Wardah hanya tersenyum mendengar percakapan ku dengan mas Alif.
“ada yang ingin saya sampaikan pada dek Zahra” jawab mas Alif
“tapi bukannya mas Alif kesini untuk bertemu Wardah?” tanya ku mulai heran
“ iya memang ingin bertemu Wardah, tapi sebenernya yang meminta untuk mengajak dek Zahra adalah saya, ada yang ingin saya sampaikan kepada dek Zahra”

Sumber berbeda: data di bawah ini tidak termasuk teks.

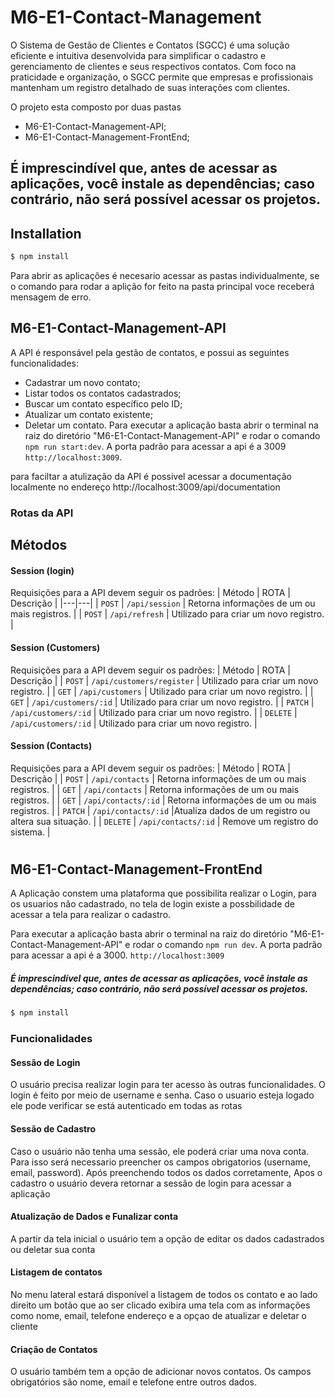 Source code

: # M6-E1-Contact-Management
O Sistema de Gestão de Clientes e Contatos (SGCC) é uma solução eficiente e intuitiva desenvolvida para simplificar o cadastro e gerenciamento de clientes e seus respectivos contatos. Com foco na praticidade e organização, o SGCC permite que empresas e profissionais mantenham um registro detalhado de suas interações com clientes.

O projeto esta composto por duas pastas 
- M6-E1-Contact-Management-API;
- M6-E1-Contact-Management-FrontEnd;

## É imprescindível que, antes de acessar as aplicações, você instale as dependências; caso contrário, não será possível acessar os projetos.

## Installation

```bash
$ npm install
```


Para abrir as aplicações é necesario acessar as pastas individualmente, se o comando para rodar a aplição for feito na pasta principal voce receberá mensagem de erro.


## M6-E1-Contact-Management-API

A API é responsável pela gestão de contatos, e possui as seguintes funcionalidades:
- Cadastrar um novo contato;
- Listar todos os contatos cadastrados;
- Buscar um contato específico pelo ID;
- Atualizar um contato existente;
- Deletar um contato.
Para executar a aplicação basta abrir o terminal na raiz do diretório "M6-E1-Contact-Management-API"
e rodar o comando `npm run start:dev`. A porta padrão para acessar a api é a 3009 `http://localhost:3009`.

para faciltar a atulização da API é possivel acessar a documentação localmente no endereço 
http://localhost:3009/api/documentation



### Rotas da API

## Métodos

#### Session (login)
Requisições para a API devem seguir os padrões:
| Método | ROTA | Descrição |
|---|---|
| `POST` | `/api/session` | Retorna informações de um ou mais registros. |
| `POST` | `/api/refresh` | Utilizado para criar um novo registro. |

#### Session (Customers)
Requisições para a API devem seguir os padrões:
| Método | ROTA | Descrição |
| `POST` | `/api/customers/register` | Utilizado para criar um novo registro. |
| `GET` | `/api/customers` | Utilizado para criar um novo registro. |
| `GET` | `/api/customers/:id` | Utilizado para criar um novo registro. |
| `PATCH` | `/api/customers/:id` | Utilizado para criar um novo registro. |
| `DELETE` | `/api/customers/:id` | Utilizado para criar um novo registro. |

#### Session (Contacts)
Requisições para a API devem seguir os padrões:
| Método | ROTA | Descrição |
| `POST` | `/api/contacts` | Retorna informações de um ou mais registros. |
| `GET` | `/api/contacts` | Retorna informações de um ou mais registros. |
| `GET` | `/api/contacts/:id` | Retorna informações de um ou mais registros. |
| `PATCH` |  `/api/contacts/:id` |Atualiza dados de um registro ou altera sua situação. |
| `DELETE` | `/api/contacts/:id` | Remove um registro do sistema. |





#

## M6-E1-Contact-Management-FrontEnd

A Aplicação constem uma plataforma que possibilita realizar o Login, para os usuarios não cadastrado, no tela de login existe a possbilidade de acessar a tela para realizar o cadastro.

Para executar a aplicação basta abrir o terminal na raiz do diretório "M6-E1-Contact-Management-API"
e rodar o comando `npm run dev`. A porta padrão para acessar a api é a 3000. `http://localhost:3009`





##### É imprescindível que, antes de acessar as aplicações, você instale as dependências; caso contrário, não será possível acessar os projetos.



```bash
$ npm install
```



### Funcionalidades

#### Sessão de Login
O usuário precisa realizar login para ter acesso às outras funcionalidades. O login é feito por meio
de username e senha. Caso o usuario esteja logado ele pode verificar se está autenticado em todas as rotas

#### Sessão de Cadastro
Caso o usuário não tenha uma sessão, ele poderá criar uma nova conta. Para isso será necessario
preencher os campos obrigatorios (username, email, password). Após preenchendo todos os dados corretamente, Apos o cadastro o usuário devera retornar a sessão de login para acessar a aplicação

#### Atualização de Dados e Funalizar conta
A partir da tela inicial o usuário tem a opção de editar os dados cadastrados ou deletar sua conta

#### Listagem de contatos
No menu lateral estará disponível a listagem de todos os contato e ao lado direito um botão que ao ser clicado exibira uma tela com as informações como nome, email, telefone endereço e a opçao de atualizar e deletar o cliente

#### Criação de Contatos
O usuário também tem a opção de adicionar novos contatos. Os campos obrigatórios são nome, email e
telefone entre outros dados. 




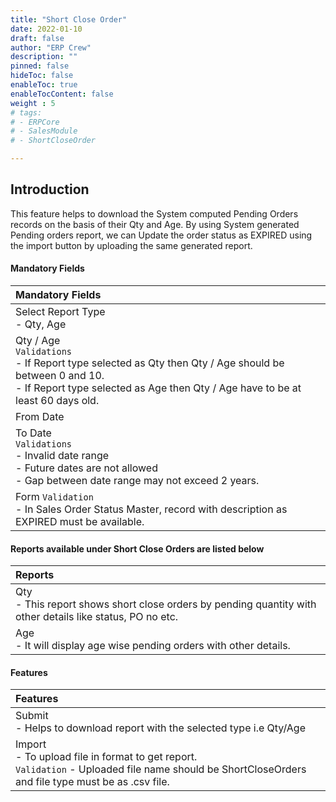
 ```yaml
---
title: "Short Close Order"
date: 2022-01-10
draft: false
author: "ERP Crew"
description: ""
pinned: false
hideToc: false
enableToc: true
enableTocContent: false
weight : 5
# tags: 
# - ERPCore 
# - SalesModule
# - ShortCloseOrder

---
```


## Introduction

This feature helps to download the System computed Pending Orders records on the basis of their Qty and Age. By using System generated Pending orders report, we can Update the order status as EXPIRED using the import button by uploading the same generated report.
<!-- This feature helps download the System computed Pending Orders records basis on their Qty and Age. By using System generated Pending orders report, We can Update the order status as EXPIRED using import button by uploading the same generated report. -->
#### Mandatory Fields

|Mandatory Fields|   
  |:------                  
  | Select Report Type <br> - Qty, Age
  | Qty / Age <br> `Validations` <br> - If Report type selected as Qty then Qty / Age should be between 0 and 10. <br> - If Report type selected as Age then Qty / Age have to be at least 60 days old.
  | From Date
  | To Date <br> `Validations` <br> - Invalid date range <br> - Future dates are not allowed <br> - Gap between date range may not exceed 2 years.
  | Form `Validation` <br> - In Sales Order Status Master, record with description as EXPIRED must be available.
#### Reports available under Short Close Orders are listed below

|Reports|   
  |:------                  
  | Qty <br> - This report shows short close orders by pending quantity with other details like status, PO no etc.
  | Age <br> - It will display age wise pending orders with other details.

#### Features

|Features|  
  |:------|
  | Submit <br> - Helps to download report with the selected type i.e Qty/Age
  | Import <br> - To upload file in format to get report. <br> `Validation` - Uploaded file name should be ShortCloseOrders and file type must be as .csv file.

“monggo mas Alif” aku mempersilahkannya walau dengan mimik wjah bingung, kemudian aku melihatnya, Mas Alif melirik ke arah wardah, Wardah pun mengangguk. Sepertinya mereka mempunyai kode rahasia, namun aku tak sempat berfikir lagi, aku mulai mendengarkan apa yang disampaikan mas Alif kepada ku.
“ begini dek Zahra, kedatangan saya kesini, untuk menyampaikan sesuatu kepada dek Zahra, dan sebelumnya saya meminta maaf karena mungkin seharusnya tidak di tempat yang seperti ini”
Mas alif berhenti sejenak untuk mengambil nafas, terlihat sekali ada rasa gugup yang terpancar dari wajahnya, dan yang tak kalah gugupnya adalah  perasaan yang mendera hati ku, tangan ku terasa dingin sekali, aku tak berani sedikitpun melihatnya, aku hanya tertunduk untuk mendengarkannya dengan seksama, ini adalah pertama kalinya aku terlibat pembicaraan dengan nya. Suasana kantin pun berangsur – angsur sepi seiring detakan  jarum jam yang melingkar di tangan ku. Rupanya para penghuni kampus yang lain telah beranjak menuju kelas masing – masing, dan kebetulan kelas ku telah ber akhir tadi.
Aku masih menunggu mas Alif meneruskan pembicaraannya. Wardah pun rupanya ikut mendengarkan dengan seksama walaupun jari – jemarinya sibuk beradu dengan keypad telepon genggamnya.